Equus at the Theatre Royal Stratford East review *****

Equus

Theatre Royal Stratford East, 7th March 2019

Never seen Peter Shaffer’s Equus on stage before. Seen the film version which is a bit dry IMHO. So I was very happy to see that TRSE, in conjunction with the most excellent English Touring Theatre, were taking it on, joining the other productions in, what has turned into, an outstanding inaugural year for TRSE AD Nadia Fall. And we still have Pilot Theatre’s Noughts and Crosses, the Lenny Henry King Hedley II and the Noye’s Fludde Britten opera in collaboration with ENO, to come.

This production turned into the mid-point of the Tourist’s own little theatrical mini-season fortnight of complex and ambiguous theatrical transgression to include Ladykiller, Cyprus Avenue, Medea, Berberian Sound Studio, The Talented Mr Ripley, All About Eve and Richard III. No heroes here in the original sense of tragedy but all souls tormented by internal conflicts and “irrational” impulses. Obviously we have a fascination with behaviours that break norms but ambivalence can prove the most common flexible of structures on which to construct a drama. Moral certainty and clarity of motive rarely provides for good theatre. Conflict and uncertain resolution usually does.
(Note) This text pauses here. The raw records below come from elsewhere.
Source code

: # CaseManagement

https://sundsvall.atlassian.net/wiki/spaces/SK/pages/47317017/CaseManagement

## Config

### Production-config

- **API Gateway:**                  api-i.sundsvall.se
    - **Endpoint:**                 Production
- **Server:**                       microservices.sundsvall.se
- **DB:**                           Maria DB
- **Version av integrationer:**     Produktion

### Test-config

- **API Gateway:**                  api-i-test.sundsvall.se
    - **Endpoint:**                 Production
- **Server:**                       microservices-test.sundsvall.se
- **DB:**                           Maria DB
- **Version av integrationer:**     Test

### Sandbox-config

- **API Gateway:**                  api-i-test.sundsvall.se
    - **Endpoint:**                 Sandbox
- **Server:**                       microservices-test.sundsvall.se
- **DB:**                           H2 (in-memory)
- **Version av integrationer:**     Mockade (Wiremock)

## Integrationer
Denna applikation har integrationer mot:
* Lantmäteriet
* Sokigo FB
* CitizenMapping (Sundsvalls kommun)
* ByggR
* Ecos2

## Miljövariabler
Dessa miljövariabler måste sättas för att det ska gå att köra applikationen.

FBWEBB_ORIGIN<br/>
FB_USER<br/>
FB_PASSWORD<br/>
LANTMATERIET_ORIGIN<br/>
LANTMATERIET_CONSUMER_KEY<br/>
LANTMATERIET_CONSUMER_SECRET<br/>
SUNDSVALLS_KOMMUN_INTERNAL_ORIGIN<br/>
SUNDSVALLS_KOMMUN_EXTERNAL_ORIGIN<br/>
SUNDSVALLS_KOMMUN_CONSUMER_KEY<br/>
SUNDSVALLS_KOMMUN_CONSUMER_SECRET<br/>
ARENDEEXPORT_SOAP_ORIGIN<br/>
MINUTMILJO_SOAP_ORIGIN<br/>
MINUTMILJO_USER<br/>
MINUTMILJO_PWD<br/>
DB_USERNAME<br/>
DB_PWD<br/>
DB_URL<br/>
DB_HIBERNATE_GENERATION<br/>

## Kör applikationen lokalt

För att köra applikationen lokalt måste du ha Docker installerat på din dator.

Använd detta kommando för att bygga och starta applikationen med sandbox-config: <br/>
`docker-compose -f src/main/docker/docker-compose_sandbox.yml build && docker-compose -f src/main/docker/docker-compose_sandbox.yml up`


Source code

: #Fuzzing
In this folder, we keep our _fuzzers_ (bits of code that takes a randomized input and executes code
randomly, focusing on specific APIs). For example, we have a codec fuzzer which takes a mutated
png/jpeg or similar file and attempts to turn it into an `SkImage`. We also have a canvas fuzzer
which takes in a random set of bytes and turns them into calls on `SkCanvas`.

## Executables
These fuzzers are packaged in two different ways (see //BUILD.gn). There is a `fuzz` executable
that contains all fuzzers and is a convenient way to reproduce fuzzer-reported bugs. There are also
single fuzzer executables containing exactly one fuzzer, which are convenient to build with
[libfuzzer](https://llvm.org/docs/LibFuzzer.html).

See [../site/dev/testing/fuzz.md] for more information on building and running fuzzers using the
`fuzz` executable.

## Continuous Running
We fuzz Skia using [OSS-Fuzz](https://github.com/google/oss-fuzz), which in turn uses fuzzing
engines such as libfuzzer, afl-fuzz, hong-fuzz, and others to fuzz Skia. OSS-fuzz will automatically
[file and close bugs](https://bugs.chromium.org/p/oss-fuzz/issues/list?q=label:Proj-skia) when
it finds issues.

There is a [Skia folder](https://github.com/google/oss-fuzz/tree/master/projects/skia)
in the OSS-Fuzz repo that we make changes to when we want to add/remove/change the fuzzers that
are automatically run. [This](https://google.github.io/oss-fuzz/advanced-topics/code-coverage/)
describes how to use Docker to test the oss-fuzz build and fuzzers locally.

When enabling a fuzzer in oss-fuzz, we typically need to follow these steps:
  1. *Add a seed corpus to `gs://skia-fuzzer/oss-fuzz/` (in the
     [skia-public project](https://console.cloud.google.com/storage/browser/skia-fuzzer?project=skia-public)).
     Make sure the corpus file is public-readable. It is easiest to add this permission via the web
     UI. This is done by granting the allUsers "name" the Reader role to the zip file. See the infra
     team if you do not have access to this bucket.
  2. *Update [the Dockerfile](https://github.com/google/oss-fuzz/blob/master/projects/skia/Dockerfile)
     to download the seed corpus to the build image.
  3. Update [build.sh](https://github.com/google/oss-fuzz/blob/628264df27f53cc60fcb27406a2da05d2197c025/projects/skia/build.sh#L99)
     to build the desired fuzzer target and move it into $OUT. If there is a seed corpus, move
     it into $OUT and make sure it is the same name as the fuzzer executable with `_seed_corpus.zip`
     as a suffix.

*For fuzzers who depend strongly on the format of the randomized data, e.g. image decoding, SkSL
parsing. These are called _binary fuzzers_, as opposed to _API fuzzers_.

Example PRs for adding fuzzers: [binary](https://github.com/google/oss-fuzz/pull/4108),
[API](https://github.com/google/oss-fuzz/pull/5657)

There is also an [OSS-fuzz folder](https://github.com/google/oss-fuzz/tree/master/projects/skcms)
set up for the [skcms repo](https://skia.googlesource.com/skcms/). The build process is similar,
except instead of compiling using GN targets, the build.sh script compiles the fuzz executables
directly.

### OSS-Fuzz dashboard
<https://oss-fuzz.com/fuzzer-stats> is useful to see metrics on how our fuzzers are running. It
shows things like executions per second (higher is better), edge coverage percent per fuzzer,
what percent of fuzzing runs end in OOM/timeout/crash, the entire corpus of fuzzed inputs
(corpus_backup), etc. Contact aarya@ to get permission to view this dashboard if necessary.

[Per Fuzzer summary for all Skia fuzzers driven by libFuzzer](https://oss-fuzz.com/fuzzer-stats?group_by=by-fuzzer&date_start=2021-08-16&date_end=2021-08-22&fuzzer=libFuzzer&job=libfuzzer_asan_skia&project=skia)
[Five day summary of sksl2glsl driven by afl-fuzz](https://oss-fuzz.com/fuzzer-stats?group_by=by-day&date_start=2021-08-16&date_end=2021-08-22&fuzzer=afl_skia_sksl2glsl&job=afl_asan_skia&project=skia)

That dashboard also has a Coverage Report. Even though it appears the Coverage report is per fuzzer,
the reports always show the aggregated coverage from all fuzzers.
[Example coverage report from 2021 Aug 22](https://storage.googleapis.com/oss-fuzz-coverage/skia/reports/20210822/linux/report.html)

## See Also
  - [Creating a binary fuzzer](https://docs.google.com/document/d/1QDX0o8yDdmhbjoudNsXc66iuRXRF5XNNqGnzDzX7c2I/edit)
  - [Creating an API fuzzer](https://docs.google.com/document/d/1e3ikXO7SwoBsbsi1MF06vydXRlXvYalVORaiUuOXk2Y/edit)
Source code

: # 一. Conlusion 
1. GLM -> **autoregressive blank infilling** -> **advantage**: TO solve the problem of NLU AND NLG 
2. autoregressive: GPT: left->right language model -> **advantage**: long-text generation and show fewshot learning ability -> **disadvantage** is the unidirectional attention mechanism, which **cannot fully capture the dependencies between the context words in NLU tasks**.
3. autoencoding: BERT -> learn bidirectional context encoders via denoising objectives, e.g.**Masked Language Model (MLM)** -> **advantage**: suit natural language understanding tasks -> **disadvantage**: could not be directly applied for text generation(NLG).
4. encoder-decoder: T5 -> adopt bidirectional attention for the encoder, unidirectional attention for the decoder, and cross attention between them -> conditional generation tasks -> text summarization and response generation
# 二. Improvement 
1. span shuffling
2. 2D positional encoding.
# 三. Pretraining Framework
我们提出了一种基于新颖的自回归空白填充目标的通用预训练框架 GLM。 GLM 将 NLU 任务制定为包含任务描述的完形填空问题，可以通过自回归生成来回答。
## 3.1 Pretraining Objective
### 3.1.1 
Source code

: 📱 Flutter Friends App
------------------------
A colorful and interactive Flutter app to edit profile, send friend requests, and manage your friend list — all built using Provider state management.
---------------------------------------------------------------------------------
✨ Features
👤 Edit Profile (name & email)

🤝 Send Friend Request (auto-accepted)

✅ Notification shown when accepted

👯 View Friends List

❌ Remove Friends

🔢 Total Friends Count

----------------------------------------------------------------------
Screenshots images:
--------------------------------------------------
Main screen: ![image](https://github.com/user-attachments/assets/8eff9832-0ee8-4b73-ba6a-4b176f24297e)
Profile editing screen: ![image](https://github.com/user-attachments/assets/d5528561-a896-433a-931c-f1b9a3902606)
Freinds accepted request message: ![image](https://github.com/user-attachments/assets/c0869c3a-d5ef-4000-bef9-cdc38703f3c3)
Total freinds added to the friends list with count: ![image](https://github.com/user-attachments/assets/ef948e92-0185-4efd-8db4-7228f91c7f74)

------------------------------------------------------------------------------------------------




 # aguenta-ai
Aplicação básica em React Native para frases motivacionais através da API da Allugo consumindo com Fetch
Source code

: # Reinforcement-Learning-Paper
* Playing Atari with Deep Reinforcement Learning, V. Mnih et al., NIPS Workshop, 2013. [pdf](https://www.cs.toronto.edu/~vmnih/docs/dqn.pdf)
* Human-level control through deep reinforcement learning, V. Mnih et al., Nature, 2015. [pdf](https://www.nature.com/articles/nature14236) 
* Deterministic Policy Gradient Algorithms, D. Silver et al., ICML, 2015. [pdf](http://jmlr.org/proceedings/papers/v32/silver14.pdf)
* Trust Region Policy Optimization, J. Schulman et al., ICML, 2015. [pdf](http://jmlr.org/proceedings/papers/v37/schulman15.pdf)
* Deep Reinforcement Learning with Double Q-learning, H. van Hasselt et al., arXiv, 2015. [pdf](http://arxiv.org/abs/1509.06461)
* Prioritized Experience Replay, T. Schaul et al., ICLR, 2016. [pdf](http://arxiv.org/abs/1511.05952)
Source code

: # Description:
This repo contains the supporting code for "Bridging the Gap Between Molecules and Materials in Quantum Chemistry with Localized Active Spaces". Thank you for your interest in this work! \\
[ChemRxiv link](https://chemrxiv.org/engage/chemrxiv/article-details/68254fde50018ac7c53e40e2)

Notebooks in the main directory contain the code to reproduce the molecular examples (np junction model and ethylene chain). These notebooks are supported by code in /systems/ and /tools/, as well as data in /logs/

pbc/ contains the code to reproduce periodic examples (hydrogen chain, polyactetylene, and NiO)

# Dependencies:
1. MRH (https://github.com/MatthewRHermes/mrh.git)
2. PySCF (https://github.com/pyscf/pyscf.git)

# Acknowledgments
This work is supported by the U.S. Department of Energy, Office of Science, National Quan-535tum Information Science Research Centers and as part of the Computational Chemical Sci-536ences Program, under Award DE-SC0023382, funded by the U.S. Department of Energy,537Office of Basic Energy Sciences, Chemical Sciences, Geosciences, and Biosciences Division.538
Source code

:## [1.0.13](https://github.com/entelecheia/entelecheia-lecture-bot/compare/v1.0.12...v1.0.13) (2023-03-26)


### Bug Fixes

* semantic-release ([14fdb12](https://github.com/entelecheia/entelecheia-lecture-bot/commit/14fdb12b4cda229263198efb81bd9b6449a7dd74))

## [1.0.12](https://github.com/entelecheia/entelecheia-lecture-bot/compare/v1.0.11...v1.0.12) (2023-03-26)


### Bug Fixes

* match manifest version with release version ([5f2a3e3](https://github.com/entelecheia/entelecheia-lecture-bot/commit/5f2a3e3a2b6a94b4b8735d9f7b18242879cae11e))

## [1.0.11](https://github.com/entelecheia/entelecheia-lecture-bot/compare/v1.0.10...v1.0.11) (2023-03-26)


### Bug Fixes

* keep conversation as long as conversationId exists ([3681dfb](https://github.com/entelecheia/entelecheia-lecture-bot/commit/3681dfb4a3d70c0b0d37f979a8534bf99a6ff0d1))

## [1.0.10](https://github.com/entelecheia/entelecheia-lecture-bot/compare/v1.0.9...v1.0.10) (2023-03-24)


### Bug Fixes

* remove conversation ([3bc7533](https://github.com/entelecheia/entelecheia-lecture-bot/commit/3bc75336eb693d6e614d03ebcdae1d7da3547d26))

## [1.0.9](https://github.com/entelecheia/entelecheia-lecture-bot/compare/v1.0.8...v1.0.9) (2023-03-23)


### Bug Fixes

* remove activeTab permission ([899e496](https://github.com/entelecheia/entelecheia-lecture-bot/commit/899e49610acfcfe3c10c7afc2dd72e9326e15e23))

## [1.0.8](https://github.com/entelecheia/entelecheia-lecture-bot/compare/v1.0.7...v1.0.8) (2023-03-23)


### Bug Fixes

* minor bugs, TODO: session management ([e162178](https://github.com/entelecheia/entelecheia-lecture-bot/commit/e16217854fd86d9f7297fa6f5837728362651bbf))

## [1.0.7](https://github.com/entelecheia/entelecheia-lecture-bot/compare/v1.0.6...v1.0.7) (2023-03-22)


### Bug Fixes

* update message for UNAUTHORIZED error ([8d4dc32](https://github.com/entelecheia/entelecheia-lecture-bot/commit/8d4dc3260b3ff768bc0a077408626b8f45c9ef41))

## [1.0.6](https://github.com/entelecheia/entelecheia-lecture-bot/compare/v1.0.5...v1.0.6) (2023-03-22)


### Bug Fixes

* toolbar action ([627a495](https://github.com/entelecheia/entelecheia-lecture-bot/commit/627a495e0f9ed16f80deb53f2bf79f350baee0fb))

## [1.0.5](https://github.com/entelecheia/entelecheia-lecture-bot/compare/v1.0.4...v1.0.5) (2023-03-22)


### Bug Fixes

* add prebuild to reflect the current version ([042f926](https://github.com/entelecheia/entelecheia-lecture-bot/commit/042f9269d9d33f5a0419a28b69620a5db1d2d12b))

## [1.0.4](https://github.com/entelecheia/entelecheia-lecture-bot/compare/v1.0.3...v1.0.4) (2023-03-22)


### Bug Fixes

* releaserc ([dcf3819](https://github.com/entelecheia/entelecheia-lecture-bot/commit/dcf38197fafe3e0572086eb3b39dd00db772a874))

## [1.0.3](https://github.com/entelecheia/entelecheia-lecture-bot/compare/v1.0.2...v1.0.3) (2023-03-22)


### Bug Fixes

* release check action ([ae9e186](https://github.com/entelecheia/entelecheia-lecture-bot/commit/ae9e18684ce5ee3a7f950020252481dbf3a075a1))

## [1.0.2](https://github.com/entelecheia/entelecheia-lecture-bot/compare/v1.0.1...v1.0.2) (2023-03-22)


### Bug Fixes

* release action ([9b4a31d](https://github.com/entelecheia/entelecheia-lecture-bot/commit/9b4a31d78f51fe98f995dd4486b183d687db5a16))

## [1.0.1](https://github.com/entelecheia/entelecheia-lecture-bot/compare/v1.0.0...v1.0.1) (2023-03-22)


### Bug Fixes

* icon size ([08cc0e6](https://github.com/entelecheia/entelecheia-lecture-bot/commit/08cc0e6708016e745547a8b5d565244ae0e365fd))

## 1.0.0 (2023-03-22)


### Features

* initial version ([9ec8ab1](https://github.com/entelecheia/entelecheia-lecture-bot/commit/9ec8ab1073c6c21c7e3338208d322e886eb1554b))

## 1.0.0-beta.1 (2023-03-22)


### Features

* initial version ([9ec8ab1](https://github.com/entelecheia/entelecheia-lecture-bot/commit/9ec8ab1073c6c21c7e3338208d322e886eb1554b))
Peter Shaffer, who died in 2016, authored many plays but his three most famous ones centre on the relationship between two very different characters, the clash of reason and instinct. Amadeus, as you no doubt know, is a fictionalised account of Salieri’s jealousy of Mozart whilst The Royal Hunt of the Sun brings together the King of the Incas, Atahuallpa, and Francisco Pizarro. (Black Comedy, which, along with RHOTS, I would dearly love to see, is a farce though it too starts with big idea, the reversal of lighting on stage). Equus, from 1973, tells the story of a psychiatrist who attempts to treat a young man who has a pathological religious fascination with horses. It is based on a real life crime PS came across in Suffolk where a 17 year old blinded six horses.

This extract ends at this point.